*** Opening Supplied data ***
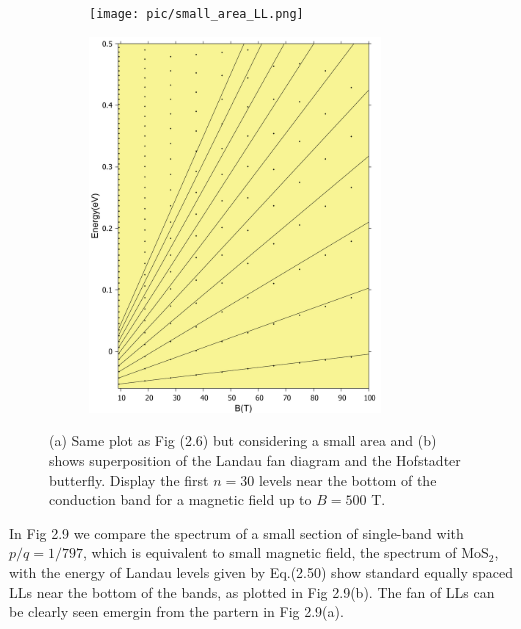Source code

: \documentclass{report}
\begin{document}
\begin{figure}[htb]
	\centering
	\begin{subfigure}[b]{0.49\textwidth}
		\centering
		{\texttt{[image: pic/small\_area\_LL.png]}}
	\end{subfigure}
	\begin{subfigure}[b]{0.49\textwidth}
		\centering
		\includegraphics[width=0.85\textwidth,height=1.2\linewidth]{pic/landaulevel_h0_q_797.pdf}
	\end{subfigure}
	\caption[Exploration Landau levels in Hofstadter butterfly.]{
		(a) Same plot as Fig (2.6) but considering a small area and (b) shows superposition of the Landau fan diagram and the Hofstadter butterfly. Display the first $n = 30$ levels near the bottom of the conduction band for a magnetic field up to $B = 500$ T.
	}
\end{figure}

In Fig 2.9 we compare the spectrum of a small section of single-band with $p / q = 1 / 797$, which is equivalent to small magnetic field, the spectrum of MoS$_{2}$, with the energy of Landau levels given by Eq.(2.50) show standard equally spaced \ac{LLs} \cite{Shoenberg_1984,singleton2001band,blundell2001magnetism,kittel1987quantum} near the bottom of the bands, as plotted in Fig 2.9(b). The fan of \ac{LLs} can be clearly seen emergin from the partern in Fig 2.9(a).
\end{document}
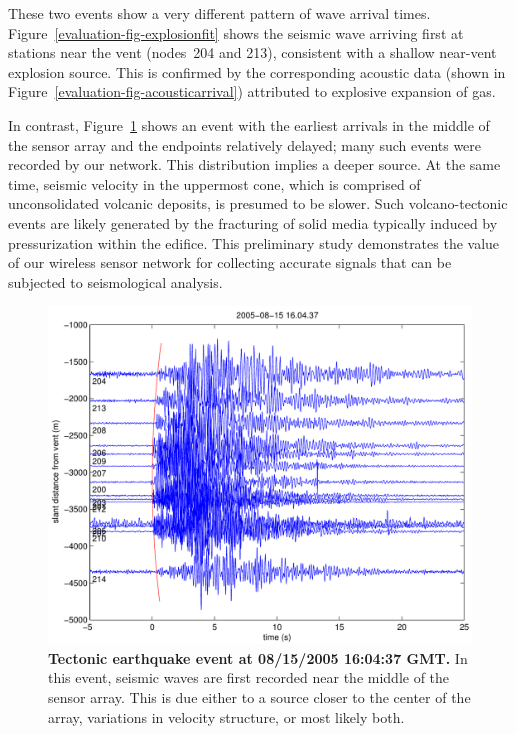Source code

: \vfill\eject

These two events show a very different pattern of wave arrival times.
Figure~\ref{evaluation-fig-explosionfit} shows the seismic wave arriving
first at stations near the vent (nodes~204 and 213), consistent with a
shallow near-vent explosion source. This is confirmed by the corresponding
acoustic data (shown in Figure~\ref{evaluation-fig-acousticarrival})
attributed to explosive expansion of gas.

In contrast, Figure~\ref{evaluation-fig-tectonicfit} shows an event with the
earliest arrivals in the middle of the sensor array and the endpoints
relatively delayed; many such events were recorded by our network. This
distribution implies a deeper source. At the same time, seismic velocity in
the uppermost cone, which is comprised of unconsolidated volcanic deposits,
is presumed to be slower. Such volcano-tectonic events are likely generated
by the fracturing of solid media typically induced by pressurization within
the edifice. This preliminary study demonstrates the value of our wireless
sensor network for collecting accurate signals that can be subjected to
seismological analysis.

\begin{figure}[t!]
\begin{center}
\includegraphics[width=0.8\hsize]{./3-evaluation/figs/tectonicfit.pdf}
\end{center}

\caption{\textbf{Tectonic earthquake event at 08/15/2005 16:04:37 GMT.} In
this event, seismic waves are first recorded near the middle of the sensor
array. This is due either to a source closer to the center of the array,
variations in velocity structure, or most likely both.}

\label{evaluation-fig-tectonicfit}
\end{figure}

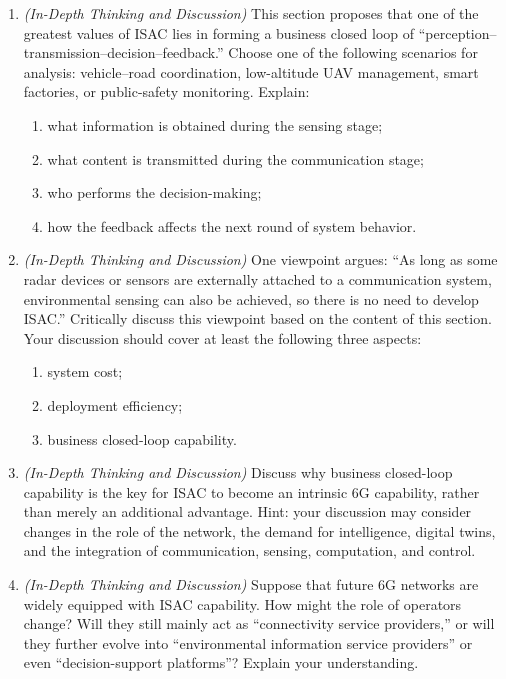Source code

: \begin{enumerate}[label=\textbf{\arabic*.}, leftmargin=*]
    \item \textit{(In-Depth Thinking and Discussion)} This section proposes that one of the greatest values of ISAC lies in forming a business closed loop of ``perception--transmission--decision--feedback.'' Choose one of the following scenarios for analysis: vehicle--road coordination, low-altitude UAV management, smart factories, or public-safety monitoring. Explain:
    \begin{enumerate}[label=(\alph*)]
        \item what information is obtained during the sensing stage;
        \item what content is transmitted during the communication stage;
        \item who performs the decision-making;
        \item how the feedback affects the next round of system behavior.
    \end{enumerate}

    \item \textit{(In-Depth Thinking and Discussion)} One viewpoint argues: ``As long as some radar devices or sensors are externally attached to a communication system, environmental sensing can also be achieved, so there is no need to develop ISAC.'' Critically discuss this viewpoint based on the content of this section. Your discussion should cover at least the following three aspects:
    \begin{enumerate}[label=(\alph*)]
        \item system cost;
        \item deployment efficiency;
        \item business closed-loop capability.
    \end{enumerate}

    \item \textit{(In-Depth Thinking and Discussion)} Discuss why business closed-loop capability is the key for ISAC to become an intrinsic 6G capability, rather than merely an additional advantage. Hint: your discussion may consider changes in the role of the network, the demand for intelligence, digital twins, and the integration of communication, sensing, computation, and control.

    \item \textit{(In-Depth Thinking and Discussion)} Suppose that future 6G networks are widely equipped with ISAC capability. How might the role of operators change? Will they still mainly act as ``connectivity service providers,'' or will they further evolve into ``environmental information service providers'' or even ``decision-support platforms''? Explain your understanding.


\end{enumerate}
*** Closing Supplied data ***
**Exercise requirements:**
Write out the records above exactly as they stand, leaving out every picture.

**Output:**
Source code

: \documentclass{report}
\begin{document}
\begin{figure}[htb]
	\centering
	\begin{subfigure}[b]{0.49\textwidth}
		\centering
		{\texttt{[image: pic/small\_area\_LL.png]}}
	\end{subfigure}
	\begin{subfigure}[b]{0.49\textwidth}
		\centering
		\includegraphics[width=0.85\textwidth,height=1.2\linewidth]{pic/landaulevel_h0_q_797.pdf}
	\end{subfigure}
	\caption[Exploration Landau levels in Hofstadter butterfly.]{
		(a) Same plot as Fig (2.6) but considering a small area and (b) shows superposition of the Landau fan diagram and the Hofstadter butterfly. Display the first $n = 30$ levels near the bottom of the conduction band for a magnetic field up to $B = 500$ T.
	}
\end{figure}

In Fig 2.9 we compare the spectrum of a small section of single-band with $p / q = 1 / 797$, which is equivalent to small magnetic field, the spectrum of MoS$_{2}$, with the energy of Landau levels given by Eq.(2.50) show standard equally spaced \ac{LLs} \cite{Shoenberg_1984,singleton2001band,blundell2001magnetism,kittel1987quantum} near the bottom of the bands, as plotted in Fig 2.9(b). The fan of \ac{LLs} can be clearly seen emergin from the partern in Fig 2.9(a).
\end{document}
Source code

: \vfill\eject

These two events show a very different pattern of wave arrival times.
Figure~\ref{evaluation-fig-explosionfit} shows the seismic wave arriving
first at stations near the vent (nodes~204 and 213), consistent with a
shallow near-vent explosion source. This is confirmed by the corresponding
acoustic data (shown in Figure~\ref{evaluation-fig-acousticarrival})
attributed to explosive expansion of gas.

In contrast, Figure~\ref{evaluation-fig-tectonicfit} shows an event with the
earliest arrivals in the middle of the sensor array and the endpoints
relatively delayed; many such events were recorded by our network. This
distribution implies a deeper source. At the same time, seismic velocity in
the uppermost cone, which is comprised of unconsolidated volcanic deposits,
is presumed to be slower. Such volcano-tectonic events are likely generated
by the fracturing of solid media typically induced by pressurization within
the edifice. This preliminary study demonstrates the value of our wireless
sensor network for collecting accurate signals that can be subjected to
seismological analysis.

\begin{figure}[t!]
\begin{center}
\includegraphics[width=0.8\hsize]{./3-evaluation/figs/tectonicfit.pdf}
\end{center}

\caption{\textbf{Tectonic earthquake event at 08/15/2005 16:04:37 GMT.} In
this event, seismic waves are first recorded near the middle of the sensor
array. This is due either to a source closer to the center of the array,
variations in velocity structure, or most likely both.}

\label{evaluation-fig-tectonicfit}
\end{figure}

Source code

: \begin{enumerate}[label=\textbf{\arabic*.}, leftmargin=*]
    \item \textit{(In-Depth Thinking and Discussion)} This section proposes that one of the greatest values of ISAC lies in forming a business closed loop of ``perception--transmission--decision--feedback.'' Choose one of the following scenarios for analysis: vehicle--road coordination, low-altitude UAV management, smart factories, or public-safety monitoring. Explain:
    \begin{enumerate}[label=(\alph*)]
        \item what information is obtained during the sensing stage;
        \item what content is transmitted during the communication stage;
        \item who performs the decision-making;
        \item how the feedback affects the next round of system behavior.
    \end{enumerate}

    \item \textit{(In-Depth Thinking and Discussion)} One viewpoint argues: ``As long as some radar devices or sensors are externally attached to a communication system, environmental sensing can also be achieved, so there is no need to develop ISAC.'' Critically discuss this viewpoint based on the content of this section. Your discussion should cover at least the following three aspects:
    \begin{enumerate}[label=(\alph*)]
        \item system cost;
        \item deployment efficiency;
        \item business closed-loop capability.
    \end{enumerate}

    \item \textit{(In-Depth Thinking and Discussion)} Discuss why business closed-loop capability is the key for ISAC to become an intrinsic 6G capability, rather than merely an additional advantage. Hint: your discussion may consider changes in the role of the network, the demand for intelligence, digital twins, and the integration of communication, sensing, computation, and control.

    \item \textit{(In-Depth Thinking and Discussion)} Suppose that future 6G networks are widely equipped with ISAC capability. How might the role of operators change? Will they still mainly act as ``connectivity service providers,'' or will they further evolve into ``environmental information service providers'' or even ``decision-support platforms''? Explain your understanding.


\end{enumerate}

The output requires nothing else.